Segment Open

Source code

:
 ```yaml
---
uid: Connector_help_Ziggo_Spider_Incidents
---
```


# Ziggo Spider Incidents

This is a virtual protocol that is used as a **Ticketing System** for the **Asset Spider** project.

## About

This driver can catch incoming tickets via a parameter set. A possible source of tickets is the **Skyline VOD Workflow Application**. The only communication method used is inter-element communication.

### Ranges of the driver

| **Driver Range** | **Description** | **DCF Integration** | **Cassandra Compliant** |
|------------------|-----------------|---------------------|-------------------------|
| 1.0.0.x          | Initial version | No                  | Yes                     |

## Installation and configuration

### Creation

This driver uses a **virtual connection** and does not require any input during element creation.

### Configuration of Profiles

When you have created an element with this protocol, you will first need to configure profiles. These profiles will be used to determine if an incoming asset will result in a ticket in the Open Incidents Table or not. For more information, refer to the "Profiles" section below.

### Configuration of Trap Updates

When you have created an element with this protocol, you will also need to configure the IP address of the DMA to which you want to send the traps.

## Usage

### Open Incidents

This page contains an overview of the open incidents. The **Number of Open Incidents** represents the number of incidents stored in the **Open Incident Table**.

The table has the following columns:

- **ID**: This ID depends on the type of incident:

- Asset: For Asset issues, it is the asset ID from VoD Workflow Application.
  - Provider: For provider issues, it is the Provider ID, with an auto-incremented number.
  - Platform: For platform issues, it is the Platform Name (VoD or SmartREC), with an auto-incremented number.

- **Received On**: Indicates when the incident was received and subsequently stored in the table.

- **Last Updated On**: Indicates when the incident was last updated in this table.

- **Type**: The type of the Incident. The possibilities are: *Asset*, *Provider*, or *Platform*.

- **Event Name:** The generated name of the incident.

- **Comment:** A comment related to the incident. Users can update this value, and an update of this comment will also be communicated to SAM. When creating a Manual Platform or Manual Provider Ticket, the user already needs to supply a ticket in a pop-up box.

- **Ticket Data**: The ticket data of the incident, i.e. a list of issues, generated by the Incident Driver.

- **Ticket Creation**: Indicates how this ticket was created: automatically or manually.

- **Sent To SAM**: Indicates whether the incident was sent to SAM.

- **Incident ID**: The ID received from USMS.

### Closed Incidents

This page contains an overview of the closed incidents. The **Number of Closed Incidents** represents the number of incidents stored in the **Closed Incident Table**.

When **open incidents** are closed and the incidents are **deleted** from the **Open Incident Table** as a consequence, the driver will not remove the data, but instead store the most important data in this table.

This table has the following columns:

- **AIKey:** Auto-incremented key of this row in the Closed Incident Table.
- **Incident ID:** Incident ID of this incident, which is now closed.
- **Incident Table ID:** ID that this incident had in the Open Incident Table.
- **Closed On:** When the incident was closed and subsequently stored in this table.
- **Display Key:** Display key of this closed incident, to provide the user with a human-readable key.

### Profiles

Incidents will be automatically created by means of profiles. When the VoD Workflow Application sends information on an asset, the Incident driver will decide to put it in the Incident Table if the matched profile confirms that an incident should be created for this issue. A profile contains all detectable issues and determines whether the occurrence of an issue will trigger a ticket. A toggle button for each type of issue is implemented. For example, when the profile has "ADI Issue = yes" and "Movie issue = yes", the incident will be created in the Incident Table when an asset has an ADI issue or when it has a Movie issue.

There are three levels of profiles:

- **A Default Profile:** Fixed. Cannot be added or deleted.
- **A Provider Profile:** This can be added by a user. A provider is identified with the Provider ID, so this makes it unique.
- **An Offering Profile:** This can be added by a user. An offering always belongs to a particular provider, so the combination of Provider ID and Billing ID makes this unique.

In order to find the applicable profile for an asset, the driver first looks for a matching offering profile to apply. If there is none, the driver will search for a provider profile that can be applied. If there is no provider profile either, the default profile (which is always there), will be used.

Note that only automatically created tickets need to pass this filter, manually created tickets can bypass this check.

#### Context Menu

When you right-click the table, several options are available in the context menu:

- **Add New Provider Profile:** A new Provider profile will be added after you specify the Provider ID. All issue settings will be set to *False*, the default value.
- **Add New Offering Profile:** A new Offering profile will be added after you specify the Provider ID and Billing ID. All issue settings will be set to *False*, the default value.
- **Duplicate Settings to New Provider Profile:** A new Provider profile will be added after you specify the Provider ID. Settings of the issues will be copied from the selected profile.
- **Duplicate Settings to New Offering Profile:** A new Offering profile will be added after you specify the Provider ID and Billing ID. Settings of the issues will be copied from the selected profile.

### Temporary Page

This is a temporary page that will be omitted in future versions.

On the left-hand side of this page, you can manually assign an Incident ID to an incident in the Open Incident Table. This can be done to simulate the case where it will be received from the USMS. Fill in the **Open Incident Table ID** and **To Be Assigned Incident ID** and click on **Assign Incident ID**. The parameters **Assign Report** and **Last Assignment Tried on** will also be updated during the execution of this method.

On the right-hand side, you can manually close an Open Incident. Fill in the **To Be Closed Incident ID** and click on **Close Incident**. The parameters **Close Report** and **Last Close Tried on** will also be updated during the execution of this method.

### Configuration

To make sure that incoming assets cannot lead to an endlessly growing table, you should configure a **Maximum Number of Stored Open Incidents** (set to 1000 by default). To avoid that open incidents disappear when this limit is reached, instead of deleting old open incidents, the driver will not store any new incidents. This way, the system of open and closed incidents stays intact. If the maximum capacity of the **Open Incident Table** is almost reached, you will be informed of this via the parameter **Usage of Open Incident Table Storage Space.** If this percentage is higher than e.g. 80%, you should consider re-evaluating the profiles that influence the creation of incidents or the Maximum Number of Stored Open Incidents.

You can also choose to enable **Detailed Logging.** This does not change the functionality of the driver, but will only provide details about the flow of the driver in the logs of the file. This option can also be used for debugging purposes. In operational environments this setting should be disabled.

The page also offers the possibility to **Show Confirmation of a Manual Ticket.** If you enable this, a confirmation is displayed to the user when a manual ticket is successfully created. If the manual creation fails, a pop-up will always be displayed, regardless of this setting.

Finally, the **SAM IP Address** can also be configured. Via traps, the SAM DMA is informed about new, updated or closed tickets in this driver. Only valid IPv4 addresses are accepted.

Segment Closed

* [Problem requirements] Give back, word for word, only the lines above from the line holding "### Configuration of Profiles" to the line holding "### Configuration of Trap Updates", both included.

* [Result of the exercise]
### Configuration of Profiles

When you have created an element with this protocol, you will first need to configure profiles. These profiles will be used to determine if an incoming asset will result in a ticket in the Open Incidents Table or not. For more information, refer to the "Profiles" section below.

### Configuration of Trap Updates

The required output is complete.